Quali sono le origini e la ricchezza di Antonino?
Antonino Pio fu un senatore ricchissimo la cui famiglia proveniva dalla Gallia Narborense e possedeva la cittadinanza romana. Suo padre aveva sfruttato la crisi d’Italia poiché a causa dello spopolamento i piccoli proprietari terrieri svendevano terre e se ne andavano. Poté dunque comprare enormi quantità di terre nel Lazio a prezzi irrisori, diventando il più grande latifondista in Italia.
Amministrazione e finanze imperiali
Le informazioni su di lui sono scarse e non ci sono iscrizioni. Ligio alla religione e agli antichi riti, fu anche un ottimo amministratore delle finanze imperiali, lasciando ai suoi successori un patrimonio, segno evidente dell'ottima cura con cui resse le redini dello Stato. Continuò l'opera del suo predecessore nel campo anche se pochi sono i monumenti e aiutò con la sospensione del tributo dovuto diverse città colpite da calamità varie Senza ridurre le spese per le province, aumentò quelle per l'Italia, a differenza del predecessore. Infine c'è da aggiungere che aumentò la distribuzione di sussidi.
Successori e adozioni
Troviamo perfetta intesa fra lui e il senato. I suoi successori erano già designati ben 15 anni prima della sua morte. Erano due i suoi figli adottivi: il primo Marco Annio Vero, un giovane brillante, era stato adottato tramite matrimonio con la figlia di Antonino. Diverso è il caso dell’altro candidato, ossia Lucio Elio Vero, di cui Adriano aveva adottato il padre che morì quando Lucio era troppo piccolo. Questo fatto aveva portato Antonino ad essere imperatore. governò insieme al fratello d'adozione dal 161 sino alla morte.
Domande da interrogazione
- Quali sono le origini e la ricchezza di Antonino Pio?

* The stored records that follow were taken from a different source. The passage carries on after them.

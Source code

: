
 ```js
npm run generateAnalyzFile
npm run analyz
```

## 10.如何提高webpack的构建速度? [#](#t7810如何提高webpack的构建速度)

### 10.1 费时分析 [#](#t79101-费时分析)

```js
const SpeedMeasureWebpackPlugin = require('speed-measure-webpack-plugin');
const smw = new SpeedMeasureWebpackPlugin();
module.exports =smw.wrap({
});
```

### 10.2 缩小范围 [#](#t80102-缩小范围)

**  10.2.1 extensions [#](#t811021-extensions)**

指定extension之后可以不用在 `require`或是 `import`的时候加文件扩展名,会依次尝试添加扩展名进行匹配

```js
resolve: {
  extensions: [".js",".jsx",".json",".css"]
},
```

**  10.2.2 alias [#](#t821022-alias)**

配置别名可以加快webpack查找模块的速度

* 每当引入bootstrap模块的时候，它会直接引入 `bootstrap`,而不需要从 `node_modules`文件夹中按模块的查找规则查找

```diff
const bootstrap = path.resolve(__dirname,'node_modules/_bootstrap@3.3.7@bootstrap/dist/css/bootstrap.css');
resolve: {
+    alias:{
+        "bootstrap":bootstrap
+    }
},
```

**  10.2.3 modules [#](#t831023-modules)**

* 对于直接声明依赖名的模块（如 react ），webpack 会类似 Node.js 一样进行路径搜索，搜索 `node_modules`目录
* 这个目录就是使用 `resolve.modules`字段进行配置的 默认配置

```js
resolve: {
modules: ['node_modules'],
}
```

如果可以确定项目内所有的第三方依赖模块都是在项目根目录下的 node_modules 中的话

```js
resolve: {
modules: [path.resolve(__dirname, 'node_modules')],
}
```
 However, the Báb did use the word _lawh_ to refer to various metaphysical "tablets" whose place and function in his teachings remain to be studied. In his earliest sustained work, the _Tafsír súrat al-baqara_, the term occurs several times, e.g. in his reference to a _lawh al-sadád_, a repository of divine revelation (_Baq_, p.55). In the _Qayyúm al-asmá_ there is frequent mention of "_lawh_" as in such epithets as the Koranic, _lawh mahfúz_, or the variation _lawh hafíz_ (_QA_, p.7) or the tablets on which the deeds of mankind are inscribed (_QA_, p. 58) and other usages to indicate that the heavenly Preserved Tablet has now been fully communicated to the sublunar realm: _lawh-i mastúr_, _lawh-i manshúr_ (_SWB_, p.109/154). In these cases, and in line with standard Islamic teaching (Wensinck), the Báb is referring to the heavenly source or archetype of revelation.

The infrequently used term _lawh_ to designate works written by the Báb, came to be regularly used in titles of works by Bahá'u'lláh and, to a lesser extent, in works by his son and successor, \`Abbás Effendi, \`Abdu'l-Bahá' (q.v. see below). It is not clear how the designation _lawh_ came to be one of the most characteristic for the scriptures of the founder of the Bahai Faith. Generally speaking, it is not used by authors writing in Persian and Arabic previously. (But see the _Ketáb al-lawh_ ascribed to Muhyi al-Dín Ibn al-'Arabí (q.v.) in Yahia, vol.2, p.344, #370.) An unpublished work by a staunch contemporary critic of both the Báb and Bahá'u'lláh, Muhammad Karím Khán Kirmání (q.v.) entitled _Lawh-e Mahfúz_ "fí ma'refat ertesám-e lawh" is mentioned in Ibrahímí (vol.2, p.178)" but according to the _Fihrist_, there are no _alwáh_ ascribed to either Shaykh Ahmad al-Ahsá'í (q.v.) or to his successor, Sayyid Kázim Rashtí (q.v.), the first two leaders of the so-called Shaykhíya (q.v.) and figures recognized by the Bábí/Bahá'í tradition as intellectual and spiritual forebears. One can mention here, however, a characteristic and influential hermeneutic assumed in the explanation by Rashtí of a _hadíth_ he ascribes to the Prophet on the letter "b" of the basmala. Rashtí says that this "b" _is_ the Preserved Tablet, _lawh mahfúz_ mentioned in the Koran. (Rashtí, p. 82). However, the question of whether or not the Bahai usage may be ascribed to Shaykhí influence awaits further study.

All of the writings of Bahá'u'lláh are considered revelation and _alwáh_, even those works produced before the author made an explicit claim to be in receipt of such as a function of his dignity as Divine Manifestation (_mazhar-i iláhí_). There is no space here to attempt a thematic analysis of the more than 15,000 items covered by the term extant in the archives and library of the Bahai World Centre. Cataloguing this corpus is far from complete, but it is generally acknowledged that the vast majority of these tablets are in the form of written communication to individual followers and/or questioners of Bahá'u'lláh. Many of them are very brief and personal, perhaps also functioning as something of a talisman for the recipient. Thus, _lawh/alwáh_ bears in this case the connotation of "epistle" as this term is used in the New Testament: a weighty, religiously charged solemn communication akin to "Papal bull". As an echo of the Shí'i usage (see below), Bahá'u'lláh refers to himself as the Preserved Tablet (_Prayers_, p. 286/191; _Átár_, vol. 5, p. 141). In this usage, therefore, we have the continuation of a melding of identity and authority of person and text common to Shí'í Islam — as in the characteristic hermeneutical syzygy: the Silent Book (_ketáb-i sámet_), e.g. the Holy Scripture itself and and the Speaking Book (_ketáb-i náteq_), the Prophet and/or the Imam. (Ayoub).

- Come si distinse Antonino Pio nella gestione delle finanze imperiali?
- Quali erano i suoi successori e come si relazionava con il senato?
Antonino Pio proveniva dalla Gallia Narborense e, grazie alla crisi d'Italia, suo padre acquistò enormi quantità di terre nel Lazio a prezzi irrisori, diventando il più grande latifondista in Italia.
Antonino Pio fu un ottimo amministratore delle finanze imperiali, lasciando un patrimonio ai suoi successori e aumentando la distribuzione di sussidi, senza ridurre le spese per le province, a differenza del suo predecessore.
Antonino Pio aveva una perfetta intesa con il senato e designò i suoi successori 15 anni prima della sua morte, adottando due figli: Marco Annio Vero e Lucio Elio Vero, governando insieme a Marco dal 161 fino alla sua morte.